Document images with source code
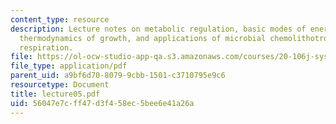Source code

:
 ```yaml
---
content_type: resource
description: Lecture notes on metabolic regulation, basic modes of energy generation,
  thermodynamics of growth, and applications of microbial chemolithotrophy and anaerobic
  respiration.
file: https://ol-ocw-studio-app-qa.s3.amazonaws.com/courses/20-106j-systems-microbiology-fall-2006/56047e7cff47d3f458ec5bee6e41a26a_lecture05.pdf
file_type: application/pdf
parent_uid: a9bf6d70-8079-9cbb-1501-c3710795e9c6
resourcetype: Document
title: lecture05.pdf
uid: 56047e7c-ff47-d3f4-58ec-5bee6e41a26a
---
```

§ Exercise prompt
Pictures are to be left out; all else in the entries above is to be quoted exactly.

§ Answer to the problem
Source code

:
 ```yaml
---
content_type: resource
description: Lecture notes on metabolic regulation, basic modes of energy generation,
  thermodynamics of growth, and applications of microbial chemolithotrophy and anaerobic
  respiration.
file: https://ol-ocw-studio-app-qa.s3.amazonaws.com/courses/20-106j-systems-microbiology-fall-2006/56047e7cff47d3f458ec5bee6e41a26a_lecture05.pdf
file_type: application/pdf
parent_uid: a9bf6d70-8079-9cbb-1501-c3710795e9c6
resourcetype: Document
title: lecture05.pdf
uid: 56047e7c-ff47-d3f4-58ec-5bee6e41a26a
---
```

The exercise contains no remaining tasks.